Literary Conventions for the Transcription of Spoken Arabic

Conversation-analytic Approaches to Dealing with Multilingualism, Language Varieties, and Multi-script Notations

Blog post by Rahaf Farag (University of Mainz / Leibniz Institute for the German Language)

Recently, Rahaf Farag’s doctoral dissertation on

Computer-assisted transcription of Arabic-German talk-in-interaction, a methodical contribution to studies on interpreter-mediated encounters

has been published at Peter Lang.

The dissertation is based on a the TIGA corpus (Telephone Interpreting German-Arabic), which can be accessed via the Centre for Sustainable Research Data Management at the University of Hamburg:

Meyer, Bernd / Farag, Rahaf. (2023). Telephone Interpreting German-Arabic (TIGA) / Telefondolmetschen Arabisch-Deutsch (TeDo) (Version 1.0) [Data set].

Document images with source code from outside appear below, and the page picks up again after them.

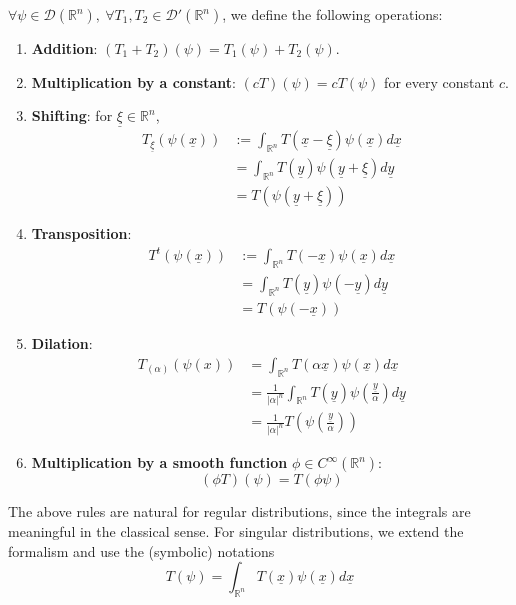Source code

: \begin{definition}
	$\forall \psi \in \mathcal{D}(\mathbb{R}^n), \ \forall T_1, T_2 \in \mathcal{D}'(\mathbb{R}^n)$, we define the following operations:
	\begin{enumerate}
		\item \textbf{Addition}: $(T_1 + T_2) (\psi) = T_1(\psi) + T_2(\psi)$.
		\item \textbf{Multiplication  by a constant}: $(c T) (\psi) = c T(\psi)$ for every constant $c$.
		\item \textbf{Shifting}: for $\underline{\xi} \in \mathbb{R}^n$,
		\[
			\begin{aligned}
				T_{\underline{\xi}} (\psi(\underline{x}))
					& := \int_{\mathbb{R}^n} T(\underline{x} - \underline{\xi}) \psi(\underline{x}) d \underline{x} \\
					& = \int_{\mathbb{R}^n} T(\underline{y}) \psi(\underline{y} + \underline{\xi}) d \underline{y} \\
					& = T(\psi(\underline{y} + \underline{\xi}))
			\end{aligned}
		\]
		\item \textbf{Transposition}:
		\[
			\begin{aligned}
				T^t (\psi(\underline{x}))
					& := \int_{\mathbb{R}^n} T(-\underline{x}) \psi(\underline{x}) d \underline{x} \\
					& = \int_{\mathbb{R}^n} T(\underline{y}) \psi(-\underline{y}) d \underline{y} \\
					& = T(\psi(-\underline{x}))
			\end{aligned}
		\]
		\item \textbf{Dilation}:
		\[
			\begin{aligned}
				T_{(\alpha)} (\psi(x))
					& = \int_{\mathbb{R}^n} T(\alpha \underline{x}) \psi(\underline{x}) d \underline{x} \\
					& = \frac{1}{|\alpha|^n} \int_{\mathbb{R}^n} T(\underline{y}) \psi \left( \frac{\underline{y}}{\alpha} \right) d \underline{y} \\
					& = \frac{1}{|\alpha|^n} T \left( \psi \left( \frac{\underline{y}}{\alpha} \right) \right)
			\end{aligned}
		\]
		\item \textbf{Multiplication by a smooth function} $\phi \in C^{\infty} (\mathbb{R}^n)$:
		\[
			(\phi T) (\psi) = T(\phi \psi)
		\]
	\end{enumerate}
\end{definition}

\begin{remark}
	The above rules are natural for regular distributions, since the integrals are meaningful in the classical sense. For singular distributions, we extend the formalism and use the (symbolic) notations
	\[
		T(\psi) = \int_{\mathbb{R}^n} T(\underline{x}) \psi(\underline{x}) d \underline{x}
	\]
\end{remark}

Computer-assisted transcription of speech is a basic methodical tool for linguistic studies. It is notoriously difficult to reconstruct spoken language by means of writing – even more so when it is embedded in interaction processes that are polylingual and poly­dialectal. The greater the difference between the writing systems and the less the ortho­graphic standardisation of non-standard varieties, the more difficult the reconstruction. This is also true for the transcription of Arabic-German talk-in-interaction: Arabic script (right-to-left) and Latin script (left-to-right) have opposing writing directions and the established methods to transcribe Arabic data are mostly, first and foremost, concerned with the written language, thus making the data much more difficult to curate. So how can we transcribe and translate Spoken Arabic in a convenient conversation-analytic manner? Which solutions do romanisation systems offer? Under what circumstances can transcrip­tion methods and corpus technology meet the needs of interaction-oriented research? How far do current practices support the sustainability and reusability of transcribed data? This book presents self-developed solutions for a systematic approach to Spoken Arabic transcription within polylingual contexts. The data stems from audio and video recordings of interpreter-mediated counselling sessions conducted via the telephone.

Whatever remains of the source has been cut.